I militari che prestano servizio su un guardacoste sono in possesso di varie specializzazioni, fra addetti agli apparati radar e radio, alla gestione dei motori e alle manovre di bordo. Ognuno ha una sua mansione. Il direttore di macchina, ad esempio, deve assicurarsi che i motori (in grado di sviluppare una potenza pari a 7mila cavalli) e i numerosi impianti di cui è dotato il guardacoste funzionino alla perfezione, “perché altrimenti – spiega il finanziere – puoi avere anche il migliore equipaggio del mondo, ma la barca non va”. Nella sala macchine la temperatura supera i 40 gradi. Il rumore è assordante. Impossibile sopportarlo senza un paio di cuffie insonorizzate. “Qui – afferma il militare – deve esserci sempre qualcuno. Ci alterniamo con turni di un’ora per non lasciare mai sguarnito quello che è il cuore pulsante del guardacoste”. Una parte dei militari che ha ricevuto specifico e intenso addestramento è in grado anche di effettuare abbordaggi in condizioni d’impiego particolarmente dedicate, come previsto dalle funzioni del “Team di abbordaggio”.

Nulla, insomma, può essere lasciato al caso durante le lunghe ore di navigazione in mare aperto.
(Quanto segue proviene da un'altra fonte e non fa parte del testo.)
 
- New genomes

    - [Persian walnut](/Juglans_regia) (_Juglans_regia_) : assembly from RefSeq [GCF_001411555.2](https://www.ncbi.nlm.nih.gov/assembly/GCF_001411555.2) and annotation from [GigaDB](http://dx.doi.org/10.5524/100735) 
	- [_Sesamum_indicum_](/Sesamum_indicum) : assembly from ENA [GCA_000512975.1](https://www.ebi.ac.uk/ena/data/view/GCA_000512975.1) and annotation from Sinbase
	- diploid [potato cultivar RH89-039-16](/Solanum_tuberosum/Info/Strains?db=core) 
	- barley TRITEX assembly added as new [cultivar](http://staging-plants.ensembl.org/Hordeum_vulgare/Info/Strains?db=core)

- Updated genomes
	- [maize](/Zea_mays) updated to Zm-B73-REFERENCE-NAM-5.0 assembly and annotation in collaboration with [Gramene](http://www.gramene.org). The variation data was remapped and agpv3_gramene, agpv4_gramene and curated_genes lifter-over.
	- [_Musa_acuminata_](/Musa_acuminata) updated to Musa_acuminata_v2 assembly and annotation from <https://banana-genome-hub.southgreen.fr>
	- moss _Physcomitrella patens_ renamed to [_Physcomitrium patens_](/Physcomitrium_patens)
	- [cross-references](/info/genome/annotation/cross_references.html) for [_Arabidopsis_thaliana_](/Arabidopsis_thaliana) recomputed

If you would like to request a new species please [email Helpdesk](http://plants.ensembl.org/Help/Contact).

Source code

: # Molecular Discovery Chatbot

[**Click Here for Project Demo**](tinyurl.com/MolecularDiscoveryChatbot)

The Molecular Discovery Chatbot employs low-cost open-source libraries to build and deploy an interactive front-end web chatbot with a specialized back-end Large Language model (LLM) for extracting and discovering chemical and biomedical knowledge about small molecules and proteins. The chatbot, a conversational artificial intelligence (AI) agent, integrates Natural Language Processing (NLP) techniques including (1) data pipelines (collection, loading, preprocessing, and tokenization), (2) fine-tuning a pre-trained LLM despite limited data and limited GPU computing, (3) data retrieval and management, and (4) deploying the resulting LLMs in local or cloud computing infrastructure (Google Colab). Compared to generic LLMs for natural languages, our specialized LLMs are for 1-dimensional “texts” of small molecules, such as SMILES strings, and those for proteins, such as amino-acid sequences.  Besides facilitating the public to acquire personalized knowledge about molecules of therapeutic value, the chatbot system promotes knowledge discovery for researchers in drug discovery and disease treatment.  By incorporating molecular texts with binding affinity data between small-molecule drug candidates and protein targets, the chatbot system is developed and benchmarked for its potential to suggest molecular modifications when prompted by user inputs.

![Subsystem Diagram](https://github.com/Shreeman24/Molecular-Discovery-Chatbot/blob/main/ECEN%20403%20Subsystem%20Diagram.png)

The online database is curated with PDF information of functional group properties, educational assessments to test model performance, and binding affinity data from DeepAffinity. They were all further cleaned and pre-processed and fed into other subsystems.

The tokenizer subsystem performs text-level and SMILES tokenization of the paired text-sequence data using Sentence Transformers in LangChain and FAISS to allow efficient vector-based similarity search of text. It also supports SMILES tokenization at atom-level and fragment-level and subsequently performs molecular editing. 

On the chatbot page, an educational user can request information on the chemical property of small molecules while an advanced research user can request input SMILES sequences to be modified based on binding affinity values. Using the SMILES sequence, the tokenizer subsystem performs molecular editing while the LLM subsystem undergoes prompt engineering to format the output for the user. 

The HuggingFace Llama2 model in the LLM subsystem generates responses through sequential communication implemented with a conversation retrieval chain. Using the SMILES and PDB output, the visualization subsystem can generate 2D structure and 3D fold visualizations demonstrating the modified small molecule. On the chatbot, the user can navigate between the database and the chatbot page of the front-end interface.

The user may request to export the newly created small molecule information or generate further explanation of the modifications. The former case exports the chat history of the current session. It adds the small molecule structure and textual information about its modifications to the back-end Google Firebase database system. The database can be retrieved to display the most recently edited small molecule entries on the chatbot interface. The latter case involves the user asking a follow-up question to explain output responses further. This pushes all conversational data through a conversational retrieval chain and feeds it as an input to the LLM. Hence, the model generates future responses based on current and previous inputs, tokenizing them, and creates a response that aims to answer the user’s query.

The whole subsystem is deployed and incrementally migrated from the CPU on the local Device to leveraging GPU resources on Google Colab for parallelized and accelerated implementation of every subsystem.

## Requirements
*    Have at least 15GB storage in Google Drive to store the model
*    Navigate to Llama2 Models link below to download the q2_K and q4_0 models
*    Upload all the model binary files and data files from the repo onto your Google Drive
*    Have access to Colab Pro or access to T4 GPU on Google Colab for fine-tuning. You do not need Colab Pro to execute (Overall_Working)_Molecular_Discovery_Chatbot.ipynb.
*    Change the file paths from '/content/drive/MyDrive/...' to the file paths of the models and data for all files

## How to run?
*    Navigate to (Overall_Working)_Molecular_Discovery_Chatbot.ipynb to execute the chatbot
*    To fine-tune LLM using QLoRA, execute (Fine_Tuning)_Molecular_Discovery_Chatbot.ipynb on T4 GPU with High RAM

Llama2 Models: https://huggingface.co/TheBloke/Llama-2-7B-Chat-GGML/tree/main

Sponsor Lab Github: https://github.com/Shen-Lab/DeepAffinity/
In media ci sono sempre in giro 4-5 unità (fra guardacoste, motoscafi “Corbelli” e gommoni) del Roan di Bari, sotto il coordinamento della stazione navale, da cui dipendono le sezioni operative di Manfredonia, Brindisi, Taranto, Otranto e Gallipoli. “Quando diamo la caccia ai trafficanti – dichiara un finanziere – dobbiamo vedere, senza farci vedere”. Ed è così che funziona: la presenza in mare che non deve farsi ingombrante. Con quella stessa discrezione, quasi in silenzio, riprendono il largo dopo averci fatto scendere nel porto di Otranto. Se ne vanno al buio.